*** Begin section ***

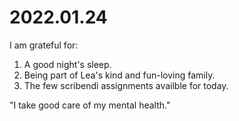 # 2022.01.24

I am grateful for:

1. A good night's sleep.
2. Being part of Lea's kind and fun-loving family.
3. The few scribendi assignments availble for today.

"I take good care of my mental health."

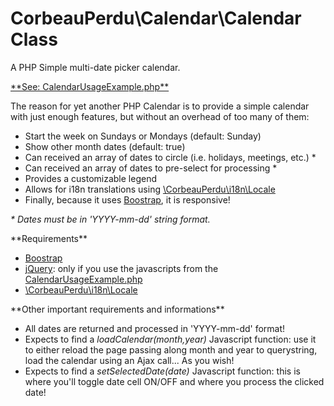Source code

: # CorbeauPerdu\Calendar\Calendar Class
<p>A PHP Simple multi-date picker calendar.</p>

<p><a href="https://github.com/ravenlost/PHP_Calendar/blob/master/UsageExamples/CalendarUsageExample.php">**See: CalendarUsageExample.php**</a></p>

<p>The reason for yet another PHP Calendar is to provide a simple calendar with just enough features, but without an overhead of too many of them:</p>

<ul>
	<li>Start the week on Sundays or Mondays (default: Sunday)</li>
	<li>Show other month dates (default: true)</li>
	<li>Can received an array of dates to circle (i.e. holidays, meetings, etc.) *</li>
	<li>Can received an array of dates to pre-select for processing *</li>
	<li>Provides a customizable legend</li>
	<li>Allows for i18n translations using <a href="https://github.com/ravenlost/PHP_Locale">\CorbeauPerdu\i18n\Locale</a></li>
	<li>Finally, because it uses <a href="https://getbootstrap.com/">Boostrap</a>, it is responsive!</li>
</ul>

 *\* Dates must be in 'YYYY-mm-dd' string format.*

<p>**Requirements**</p>
<ul>
	<li><a href="https://getbootstrap.com/">Boostrap</a></li>
	<li><a href="https://jquery.com/">jQuery</a>: only if you use the javascripts from the <a href="https://github.com/ravenlost/PHP_Calendar/blob/master/UsageExamples/CalendarUsageExample.php">CalendarUsageExample.php</a></li>
	<li><a href="https://github.com/ravenlost/PHP_Locale">\CorbeauPerdu\i18n\Locale</a></li>
</ul>

<p>**Other important requirements and informations**</p>
<ul>
	<li>All dates are returned and processed in 'YYYY-mm-dd' format!</li>
	<li>Expects to find a <i>loadCalendar(month,year)</i> Javascript function: use it to either reload the page passing along month and year to querystring, load the calendar using an Ajax call... As you wish!
	<li>Expects to find a <i>setSelectedDate(date)</i> Javascript function: this is where you'll toggle date cell ON/OFF and where you process the clicked date!
</ul>
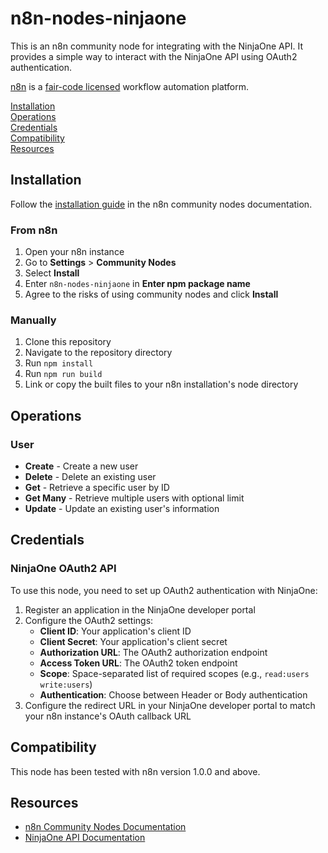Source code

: # n8n-nodes-ninjaone

This is an n8n community node for integrating with the NinjaOne API. It provides a simple way to interact with the NinjaOne API using OAuth2 authentication.

[n8n](https://n8n.io/) is a [fair-code licensed](https://docs.n8n.io/reference/license/) workflow automation platform.

[Installation](#installation)  
[Operations](#operations)  
[Credentials](#credentials)  
[Compatibility](#compatibility)  
[Resources](#resources)  

## Installation

Follow the [installation guide](https://docs.n8n.io/integrations/community-nodes/installation/) in the n8n community nodes documentation.

### From n8n

1. Open your n8n instance
2. Go to **Settings** > **Community Nodes**
3. Select **Install**
4. Enter `n8n-nodes-ninjaone` in **Enter npm package name**
5. Agree to the risks of using community nodes and click **Install**

### Manually

1. Clone this repository
2. Navigate to the repository directory
3. Run `npm install`
4. Run `npm run build`
5. Link or copy the built files to your n8n installation's node directory

## Operations

### User

* **Create** - Create a new user
* **Delete** - Delete an existing user
* **Get** - Retrieve a specific user by ID
* **Get Many** - Retrieve multiple users with optional limit
* **Update** - Update an existing user's information

## Credentials

### NinjaOne OAuth2 API

To use this node, you need to set up OAuth2 authentication with NinjaOne:

1. Register an application in the NinjaOne developer portal
2. Configure the OAuth2 settings:
   - **Client ID**: Your application's client ID
   - **Client Secret**: Your application's client secret
   - **Authorization URL**: The OAuth2 authorization endpoint
   - **Access Token URL**: The OAuth2 token endpoint
   - **Scope**: Space-separated list of required scopes (e.g., `read:users write:users`)
   - **Authentication**: Choose between Header or Body authentication
3. Configure the redirect URL in your NinjaOne developer portal to match your n8n instance's OAuth callback URL

## Compatibility

This node has been tested with n8n version 1.0.0 and above.

## Resources

* [n8n Community Nodes Documentation](https://docs.n8n.io/integrations/community-nodes/)
* [NinjaOne API Documentation](https://example.com/docs) <!-- Replace with actual documentation URL -->

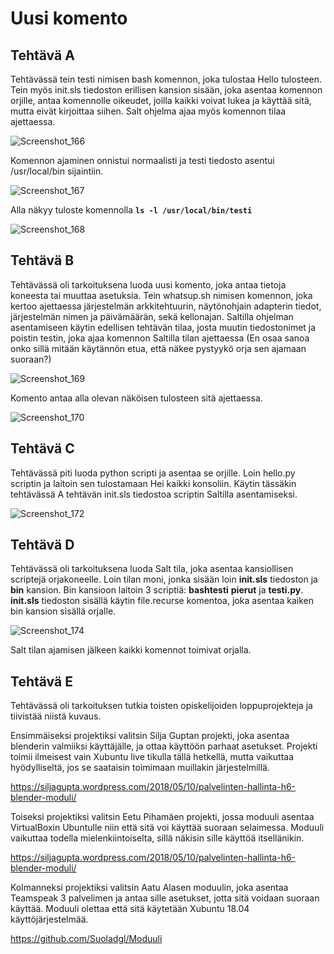 <h1> Uusi komento </h1>

<h2> Tehtävä A </h2>

Tehtävässä tein testi nimisen bash komennon, joka tulostaa Hello tulosteen. Tein myös init.sls tiedoston erillisen kansion sisään, joka asentaa komennon orjille, antaa komennolle oikeudet, joilla kaikki voivat lukea ja käyttää sitä, mutta eivät kirjoittaa siihen. Salt ohjelma ajaa myös komennon tilaa ajettaessa.

![Screenshot_166](https://user-images.githubusercontent.com/82207948/117572702-bcb1e180-b0dc-11eb-9ab0-d74144c324ea.png)

Komennon ajaminen onnistui normaalisti ja testi tiedosto asentui /usr/local/bin sijaintiin.

![Screenshot_167](https://user-images.githubusercontent.com/82207948/117572747-ebc85300-b0dc-11eb-869b-2b6fb543e39f.png)

Alla näkyy tuloste komennolla **``ls -l /usr/local/bin/testi``**

![Screenshot_168](https://user-images.githubusercontent.com/82207948/117572854-85900000-b0dd-11eb-8207-59b95e223ec4.png)

<h2> Tehtävä B </h2>

Tehtävässä oli tarkoituksena luoda uusi komento, joka antaa tietoja koneesta tai muuttaa asetuksia. Tein whatsup.sh nimisen komennon, joka kertoo ajettaessa järjestelmän arkkitehtuurin, näytönohjain adapterin tiedot, järjestelmän nimen ja päivämäärän, sekä kellonajan. Saltilla ohjelman asentamiseen käytin edellisen tehtävän tilaa, josta muutin tiedostonimet ja poistin testin, joka ajaa komennon Saltilla tilan ajettaessa (En osaa sanoa onko sillä mitään käytännön etua, että näkee pystyykö orja sen ajamaan suoraan?)

![Screenshot_169](https://user-images.githubusercontent.com/82207948/117575528-ebcf4f80-b0ea-11eb-880b-3a25b69e67d0.png)

Komento antaa alla olevan näköisen tulosteen sitä ajettaessa.

![Screenshot_170](https://user-images.githubusercontent.com/82207948/117575607-410b6100-b0eb-11eb-96df-39f45639647f.png)

<h2> Tehtävä C </h2>

Tehtävässä piti luoda python scripti ja asentaa se orjille. Loin hello.py scriptin ja laitoin sen tulostamaan Hei kaikki konsoliin. Käytin tässäkin tehtävässä A tehtävän init.sls tiedostoa scriptin Saltilla asentamiseksi. 

![Screenshot_172](https://user-images.githubusercontent.com/82207948/117576010-d824e880-b0ec-11eb-9d99-6a24eaacc828.png)

<h2> Tehtävä D </h2>

Tehtävässä oli tarkoituksena luoda Salt tila, joka asentaa kansiollisen scriptejä orjakoneelle. Loin tilan moni, jonka sisään loin **init.sls** tiedoston ja **bin** kansion. Bin kansioon laitoin 3 scriptiä: **bashtesti** **pierut** ja **testi.py**. **init.sls** tiedoston sisällä käytin file.recurse komentoa, joka asentaa kaiken bin kansion sisällä orjalle.

![Screenshot_174](https://user-images.githubusercontent.com/82207948/117576431-a745b300-b0ee-11eb-9044-36308f2c27c0.png)

Salt tilan ajamisen jälkeen kaikki komennot toimivat orjalla. 

<h2> Tehtävä E </h2>

Tehtävässä oli tarkoituksen tutkia toisten opiskelijoiden loppuprojekteja ja tiivistää niistä kuvaus.

Ensimmäiseksi projektiksi valitsin Silja Guptan projekti, joka asentaa blenderin valmiiksi käyttäjälle, ja ottaa käyttöön parhaat asetukset. Projekti toimii ilmeisest vain Xubuntu live tikulla tällä hetkellä, mutta vaikuttaa hyödylliseltä, jos se saataisin toimimaan muillakin järjestelmillä.

https://siljagupta.wordpress.com/2018/05/10/palvelinten-hallinta-h6-blender-moduli/

Toiseksi projektiksi valitsin Eetu Pihamäen projekti, jossa moduuli asentaa VirtualBoxin Ubuntulle niin että sitä voi käyttää suoraan selaimessa. Moduuli vaikuttaa todella mielenkiintoiselta, sillä näkisin sille käyttöä itsellänikin. 

https://siljagupta.wordpress.com/2018/05/10/palvelinten-hallinta-h6-blender-moduli/

Kolmanneksi projektiksi valitsin Aatu Alasen moduulin, joka asentaa Teamspeak 3 palvelimen ja antaa sille asetukset, jotta sitä voidaan suoraan käyttää. Moduuli olettaa että sitä käytetään Xubuntu 18.04 käyttöjärjestelmää. 

https://github.com/Suoladgl/Moduuli




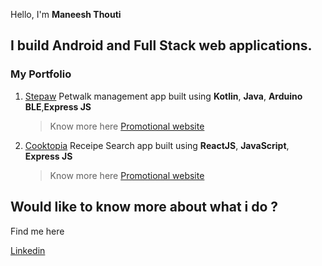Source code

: Hello, I'm **Maneesh Thouti**
## I build Android and Full Stack web applications.

### My Portfolio
1. [Stepaw](https://github.com/ButterfliesLangara/Stepaw) Petwalk management app built using __Kotlin__, __Java__, __Arduino BLE__,__Express JS__ 

   > Know more here [Promotional website](http://www.stepaw.ca)
   
2. [Cooktopia](https://github.com/falguni-lakdawala/cooktopia) Receipe Search app built using __ReactJS__, __JavaScript__, __Express JS__
 
   > Know more here [Promotional website](http://www.cooktopia.ca)

## Would like to know more about what i do ?

Find me here 

[Linkedin](https://linkedin.com/in/maneesh43)


<!---
Maneesh43/Maneesh43 is a ✨ special ✨ repository because its `README.md` (this file) appears on your GitHub profile.
You can click the Preview link to take a look at your changes.
--->
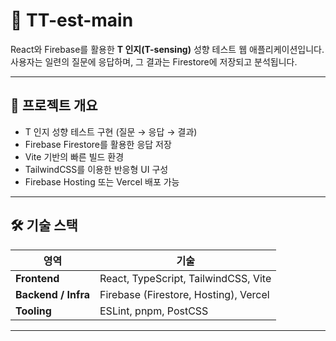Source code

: # 🧠 TT-est-main

React와 Firebase를 활용한 **T 인지(T-sensing)** 성향 테스트 웹 애플리케이션입니다.  
사용자는 일련의 질문에 응답하며, 그 결과는 Firestore에 저장되고 분석됩니다.

---

## 📌 프로젝트 개요

- T 인지 성향 테스트 구현 (질문 → 응답 → 결과)
- Firebase Firestore를 활용한 응답 저장
- Vite 기반의 빠른 빌드 환경
- TailwindCSS를 이용한 반응형 UI 구성
- Firebase Hosting 또는 Vercel 배포 가능

---

## 🛠 기술 스택

| 영역 | 기술 |
|------|------|
| **Frontend** | React, TypeScript, TailwindCSS, Vite |
| **Backend / Infra** | Firebase (Firestore, Hosting), Vercel |
| **Tooling** | ESLint, pnpm, PostCSS |

---
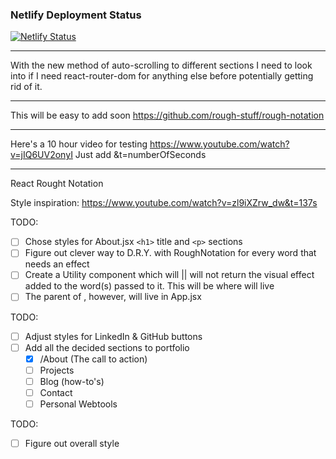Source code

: ### Netlify Deployment Status

[![Netlify Status](https://api.netlify.com/api/v1/badges/95e633fe-d876-4fb2-8f3e-669c13a7a870/deploy-status)](https://app.netlify.com/sites/portfolio-test-xyz/deploys)

---

With the new method of auto-scrolling to different sections I need to look into if I need react-router-dom for anything else before potentially getting rid of it.

---
This will be easy to add soon https://github.com/rough-stuff/rough-notation

---
Here's a 10 hour video for testing
https://www.youtube.com/watch?v=jIQ6UV2onyI
Just add
&t=numberOfSeconds



---
React Rought Notation

Style inspiration:
https://www.youtube.com/watch?v=zl9iXZrw_dw&t=137s

TODO:
- [ ] Chose styles for About.jsx `<h1>` title and `<p>` sections
- [ ] Figure out clever way to D.R.Y. with RoughNotation for every word that needs an effect
- [ ] Create a Utility component which will || will not return the visual effect added to the word(s) passed to it. This will be where <RoughNotion> will live
- [ ] The parent of <RoughNotion>, <RoughNotionGroup> however, will live in App.jsx

TODO:
- [ ] Adjust styles for LinkedIn & GitHub <a> buttons
- [ ] Add all the decided sections to portfolio
    - [x] /About (The call to action)
    - [ ] Projects
    - [ ] Blog (how-to's)
    - [ ] Contact
    - [ ] Personal Webtools

TODO:
- [ ] Figure out overall style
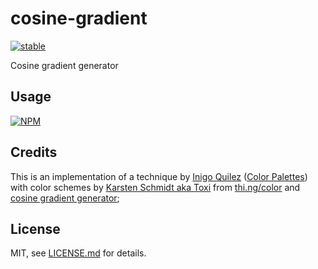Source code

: # cosine-gradient

[![stable](http://badges.github.io/stability-badges/dist/stable.svg)](http://github.com/badges/stability-badges)

Cosine gradient generator

## Usage

[![NPM](https://nodei.co/npm/cosine-gradient.png)](https://www.npmjs.com/package/cosine-gradient)

## Credits

This is an implementation of a technique by [Inigo Quilez](https://twitter.com/iquilezles) ([Color Palettes](http://www.iquilezles.org/www/articles/palettes/palettes.htm)) with color schemes by [Karsten Schmidt aka Toxi](http://twitter.com/toxi) from [thi.ng/color](https://github.com/thi-ng/color/blob/master/src/gradients.org) and [cosine gradient generator](http://dev.thi.ng/gradients/);

## License

MIT, see [LICENSE.md](http://github.com/vorg/cosine-gradient/blob/master/LICENSE.md) for details.
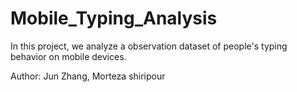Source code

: # Mobile_Typing_Analysis
In this project, we analyze a observation dataset of people's typing behavior on mobile devices. 

Author: Jun Zhang, Morteza shiripour 
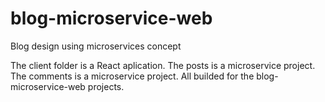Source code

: # blog-microservice-web
Blog design using microservices concept

The client folder is a React aplication.
The posts is a microservice project.
The comments is a microservice project.
All builded for the blog-microservice-web projects.
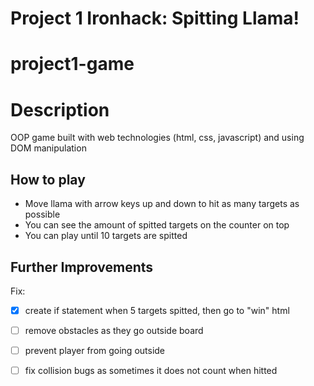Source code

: # Project 1 Ironhack: Spitting Llama!

# project1-game

# Description 

OOP game built with web technologies (html, css, javascript) and using DOM manipulation


## How to play

- Move llama with arrow keys up and down to hit as many targets as possible
- You can see the amount of spitted targets on the counter on top
- You can play until 10 targets are spitted 



## Further Improvements

Fix:
- [x] create if statement when 5 targets spitted, then go to "win" html
- [ ] remove obstacles as they go outside board
- [ ] prevent player from going outside
- [ ] fix collision bugs as sometimes it does not count when hitted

*** End section ***

What needs to be done |
Find where the line with "# Description" sits in the material above, then copy exactly from it through the line with "- [x] create". Add no other line.

Result of the task |
# Description 

OOP game built with web technologies (html, css, javascript) and using DOM manipulation


## How to play

- Move llama with arrow keys up and down to hit as many targets as possible
- You can see the amount of spitted targets on the counter on top
- You can play until 10 targets are spitted 



## Further Improvements

Fix:
- [x] create if statement when 5 targets spitted, then go to "win" html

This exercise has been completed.